■ WHAT TO DO ■
A line below contains "of the report.", and a later one contains "Paragraph is default.". Repeat both, with every line between them, exactly.

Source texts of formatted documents
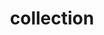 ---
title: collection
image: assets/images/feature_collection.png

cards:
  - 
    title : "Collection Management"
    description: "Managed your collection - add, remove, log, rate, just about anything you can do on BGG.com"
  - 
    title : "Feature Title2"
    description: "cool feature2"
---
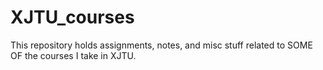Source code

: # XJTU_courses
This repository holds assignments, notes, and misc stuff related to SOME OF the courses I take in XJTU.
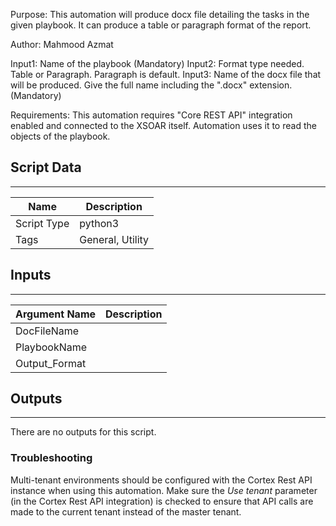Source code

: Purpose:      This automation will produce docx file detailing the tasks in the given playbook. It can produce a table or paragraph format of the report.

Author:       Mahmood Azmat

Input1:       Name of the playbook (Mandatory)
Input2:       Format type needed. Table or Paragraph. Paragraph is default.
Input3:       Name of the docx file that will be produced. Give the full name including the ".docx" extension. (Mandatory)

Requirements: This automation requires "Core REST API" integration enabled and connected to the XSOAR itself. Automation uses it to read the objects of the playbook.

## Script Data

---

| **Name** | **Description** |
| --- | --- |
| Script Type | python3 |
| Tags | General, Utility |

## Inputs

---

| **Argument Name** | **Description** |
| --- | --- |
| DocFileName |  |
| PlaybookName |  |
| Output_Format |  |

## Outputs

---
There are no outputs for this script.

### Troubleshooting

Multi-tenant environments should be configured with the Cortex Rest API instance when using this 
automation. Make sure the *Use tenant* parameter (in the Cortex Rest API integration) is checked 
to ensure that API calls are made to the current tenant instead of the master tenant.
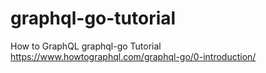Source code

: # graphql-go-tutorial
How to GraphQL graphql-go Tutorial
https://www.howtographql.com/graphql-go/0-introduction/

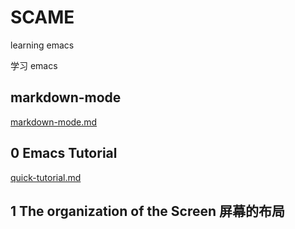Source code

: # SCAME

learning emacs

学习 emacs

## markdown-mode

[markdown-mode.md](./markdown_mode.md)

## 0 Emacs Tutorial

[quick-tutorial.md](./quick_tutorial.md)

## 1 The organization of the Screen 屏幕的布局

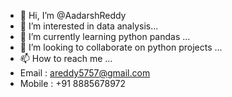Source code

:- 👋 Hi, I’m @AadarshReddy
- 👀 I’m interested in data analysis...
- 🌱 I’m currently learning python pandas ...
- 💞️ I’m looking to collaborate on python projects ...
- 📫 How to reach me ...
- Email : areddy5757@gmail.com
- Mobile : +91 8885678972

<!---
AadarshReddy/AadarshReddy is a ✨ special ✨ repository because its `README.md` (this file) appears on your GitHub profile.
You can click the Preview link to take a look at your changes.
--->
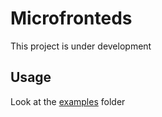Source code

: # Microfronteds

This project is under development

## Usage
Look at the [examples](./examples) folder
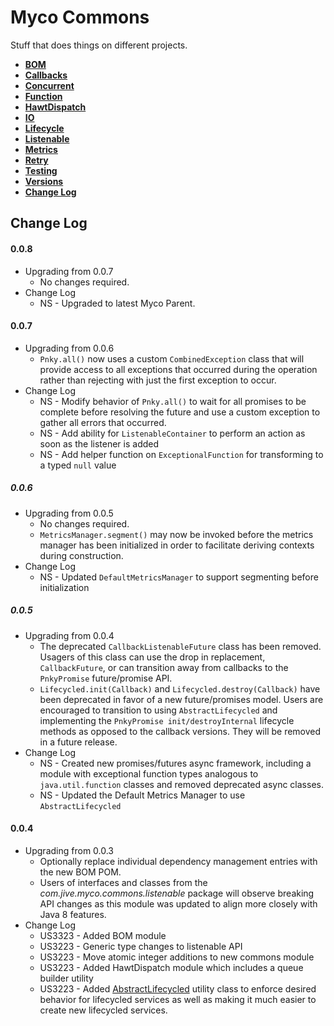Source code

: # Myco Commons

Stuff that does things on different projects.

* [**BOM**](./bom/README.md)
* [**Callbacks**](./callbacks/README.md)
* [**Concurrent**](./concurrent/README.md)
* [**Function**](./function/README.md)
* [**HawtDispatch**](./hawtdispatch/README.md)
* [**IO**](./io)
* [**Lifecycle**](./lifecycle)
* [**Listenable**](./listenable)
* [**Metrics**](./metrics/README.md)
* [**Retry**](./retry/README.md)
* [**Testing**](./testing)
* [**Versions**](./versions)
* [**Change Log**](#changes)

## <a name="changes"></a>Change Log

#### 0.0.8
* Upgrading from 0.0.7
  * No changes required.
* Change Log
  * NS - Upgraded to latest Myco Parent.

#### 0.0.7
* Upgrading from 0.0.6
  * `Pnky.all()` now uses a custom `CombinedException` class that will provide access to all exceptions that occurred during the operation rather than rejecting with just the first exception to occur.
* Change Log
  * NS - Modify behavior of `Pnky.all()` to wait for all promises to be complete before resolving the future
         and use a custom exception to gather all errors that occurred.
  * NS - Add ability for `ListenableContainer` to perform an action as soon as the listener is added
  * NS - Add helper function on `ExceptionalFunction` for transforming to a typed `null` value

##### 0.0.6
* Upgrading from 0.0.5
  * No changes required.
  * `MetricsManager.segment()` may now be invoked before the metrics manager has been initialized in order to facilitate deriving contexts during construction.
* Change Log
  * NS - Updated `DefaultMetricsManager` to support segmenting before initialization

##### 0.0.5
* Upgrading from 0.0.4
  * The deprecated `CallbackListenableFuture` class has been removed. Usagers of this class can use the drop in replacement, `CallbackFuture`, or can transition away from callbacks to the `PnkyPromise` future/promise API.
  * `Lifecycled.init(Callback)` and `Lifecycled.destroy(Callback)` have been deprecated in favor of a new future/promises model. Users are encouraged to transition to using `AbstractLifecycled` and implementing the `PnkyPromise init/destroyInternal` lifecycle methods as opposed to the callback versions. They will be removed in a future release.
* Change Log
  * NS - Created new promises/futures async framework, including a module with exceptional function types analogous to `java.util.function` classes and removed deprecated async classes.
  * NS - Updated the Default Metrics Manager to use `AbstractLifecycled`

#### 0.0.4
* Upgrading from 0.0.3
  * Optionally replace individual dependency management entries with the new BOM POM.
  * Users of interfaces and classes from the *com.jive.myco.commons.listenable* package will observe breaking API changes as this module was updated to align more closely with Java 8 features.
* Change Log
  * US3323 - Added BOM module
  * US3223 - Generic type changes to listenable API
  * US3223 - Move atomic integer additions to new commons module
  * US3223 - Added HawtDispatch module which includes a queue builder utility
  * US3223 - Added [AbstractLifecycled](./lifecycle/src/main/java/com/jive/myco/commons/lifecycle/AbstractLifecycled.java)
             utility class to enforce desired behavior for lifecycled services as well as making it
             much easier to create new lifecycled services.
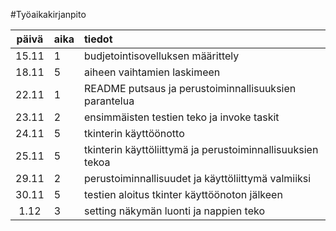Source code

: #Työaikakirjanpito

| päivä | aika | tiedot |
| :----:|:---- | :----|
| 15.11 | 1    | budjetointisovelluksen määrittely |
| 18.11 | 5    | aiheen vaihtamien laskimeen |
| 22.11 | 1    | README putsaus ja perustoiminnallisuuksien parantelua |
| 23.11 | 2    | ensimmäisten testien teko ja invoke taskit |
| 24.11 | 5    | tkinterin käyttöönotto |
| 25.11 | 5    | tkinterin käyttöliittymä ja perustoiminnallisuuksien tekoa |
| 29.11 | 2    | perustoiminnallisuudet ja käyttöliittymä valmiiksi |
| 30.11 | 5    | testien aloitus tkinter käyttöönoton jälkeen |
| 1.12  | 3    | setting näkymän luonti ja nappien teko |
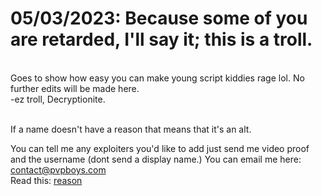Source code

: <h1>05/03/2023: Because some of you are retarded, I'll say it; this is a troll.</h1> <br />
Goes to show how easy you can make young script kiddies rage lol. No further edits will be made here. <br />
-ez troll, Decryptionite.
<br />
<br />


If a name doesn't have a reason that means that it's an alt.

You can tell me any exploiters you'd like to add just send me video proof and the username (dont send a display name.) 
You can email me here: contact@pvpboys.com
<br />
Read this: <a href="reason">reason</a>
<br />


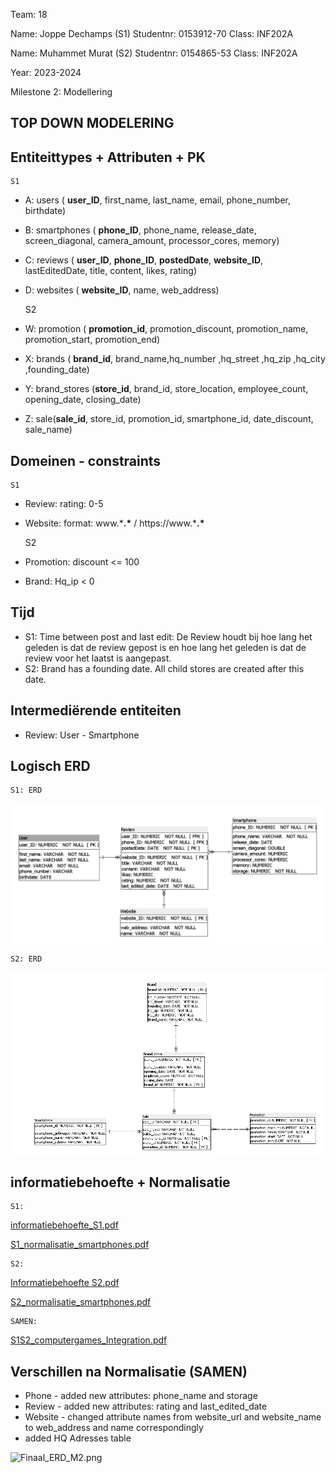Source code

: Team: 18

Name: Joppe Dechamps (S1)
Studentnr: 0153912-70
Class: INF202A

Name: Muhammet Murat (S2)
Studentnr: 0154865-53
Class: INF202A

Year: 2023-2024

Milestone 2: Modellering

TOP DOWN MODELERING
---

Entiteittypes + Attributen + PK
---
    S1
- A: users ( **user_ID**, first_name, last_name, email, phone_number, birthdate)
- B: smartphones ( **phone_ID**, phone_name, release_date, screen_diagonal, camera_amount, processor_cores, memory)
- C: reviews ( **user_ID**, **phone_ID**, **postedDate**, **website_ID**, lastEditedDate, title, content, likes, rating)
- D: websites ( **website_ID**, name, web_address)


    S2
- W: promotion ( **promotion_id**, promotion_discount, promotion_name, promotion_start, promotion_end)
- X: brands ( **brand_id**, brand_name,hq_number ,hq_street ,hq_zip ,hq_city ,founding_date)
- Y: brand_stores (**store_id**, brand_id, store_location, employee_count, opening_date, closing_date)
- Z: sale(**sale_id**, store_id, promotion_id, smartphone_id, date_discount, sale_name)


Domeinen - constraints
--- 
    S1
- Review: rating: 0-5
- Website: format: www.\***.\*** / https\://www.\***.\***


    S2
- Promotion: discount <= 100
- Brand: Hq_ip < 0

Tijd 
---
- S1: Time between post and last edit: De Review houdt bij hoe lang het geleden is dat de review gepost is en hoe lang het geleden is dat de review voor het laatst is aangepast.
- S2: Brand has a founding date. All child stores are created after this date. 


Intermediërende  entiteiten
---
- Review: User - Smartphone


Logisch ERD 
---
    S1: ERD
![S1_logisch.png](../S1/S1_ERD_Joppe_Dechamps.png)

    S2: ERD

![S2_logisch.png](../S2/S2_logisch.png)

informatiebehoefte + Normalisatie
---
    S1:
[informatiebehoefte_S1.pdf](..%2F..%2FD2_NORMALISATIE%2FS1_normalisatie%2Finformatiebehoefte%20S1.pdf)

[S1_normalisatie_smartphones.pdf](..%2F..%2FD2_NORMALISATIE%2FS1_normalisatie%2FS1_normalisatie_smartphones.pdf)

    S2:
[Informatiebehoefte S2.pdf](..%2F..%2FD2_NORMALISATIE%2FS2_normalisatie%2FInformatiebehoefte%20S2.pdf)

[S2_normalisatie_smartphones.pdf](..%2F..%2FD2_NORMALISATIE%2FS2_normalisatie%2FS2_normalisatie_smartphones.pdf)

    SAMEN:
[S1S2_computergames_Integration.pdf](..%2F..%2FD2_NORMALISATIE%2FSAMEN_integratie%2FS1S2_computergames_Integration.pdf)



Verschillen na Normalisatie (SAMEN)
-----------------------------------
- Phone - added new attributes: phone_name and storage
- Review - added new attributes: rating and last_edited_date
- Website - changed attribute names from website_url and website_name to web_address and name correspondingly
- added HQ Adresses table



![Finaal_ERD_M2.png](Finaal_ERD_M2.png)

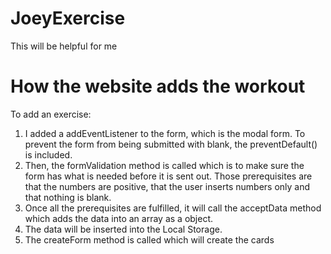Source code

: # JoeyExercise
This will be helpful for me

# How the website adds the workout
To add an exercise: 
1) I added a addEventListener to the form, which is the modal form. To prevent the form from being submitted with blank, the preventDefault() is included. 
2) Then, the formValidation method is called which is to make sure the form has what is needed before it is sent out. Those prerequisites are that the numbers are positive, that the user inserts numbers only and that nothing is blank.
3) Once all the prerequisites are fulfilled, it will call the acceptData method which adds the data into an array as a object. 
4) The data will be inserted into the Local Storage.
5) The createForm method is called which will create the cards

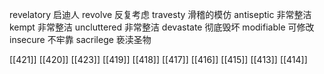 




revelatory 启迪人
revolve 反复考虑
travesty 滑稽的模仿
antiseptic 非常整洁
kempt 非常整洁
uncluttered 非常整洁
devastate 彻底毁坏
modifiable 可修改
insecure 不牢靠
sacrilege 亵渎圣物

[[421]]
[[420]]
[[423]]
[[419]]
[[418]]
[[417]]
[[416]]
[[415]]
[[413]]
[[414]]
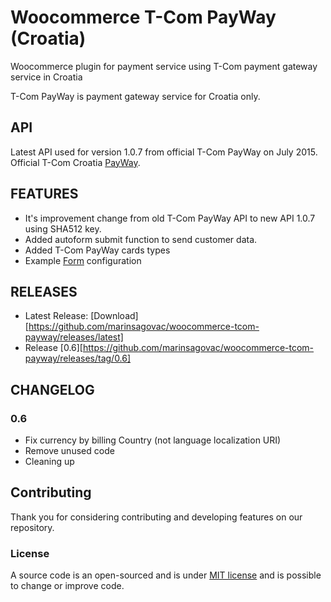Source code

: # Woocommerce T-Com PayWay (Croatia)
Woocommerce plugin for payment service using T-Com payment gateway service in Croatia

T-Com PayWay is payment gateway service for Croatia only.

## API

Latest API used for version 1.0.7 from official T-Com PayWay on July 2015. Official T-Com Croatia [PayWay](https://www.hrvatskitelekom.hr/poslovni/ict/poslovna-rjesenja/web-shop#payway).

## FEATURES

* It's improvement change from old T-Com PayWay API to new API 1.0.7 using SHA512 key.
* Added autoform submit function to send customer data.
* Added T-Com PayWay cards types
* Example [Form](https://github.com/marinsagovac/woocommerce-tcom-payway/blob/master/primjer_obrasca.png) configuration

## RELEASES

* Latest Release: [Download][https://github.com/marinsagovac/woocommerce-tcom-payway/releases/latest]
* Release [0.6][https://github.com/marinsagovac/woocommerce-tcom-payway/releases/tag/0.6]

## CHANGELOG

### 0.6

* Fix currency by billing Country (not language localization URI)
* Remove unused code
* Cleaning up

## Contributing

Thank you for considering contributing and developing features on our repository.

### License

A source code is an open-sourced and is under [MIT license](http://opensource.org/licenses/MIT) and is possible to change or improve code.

■ TASK SOLUTION ■
: Purpose:      This automation will produce docx file detailing the tasks in the given playbook. It can produce a table or paragraph format of the report.

Author:       Mahmood Azmat

Input1:       Name of the playbook (Mandatory)
Input2:       Format type needed. Table or Paragraph. Paragraph is default.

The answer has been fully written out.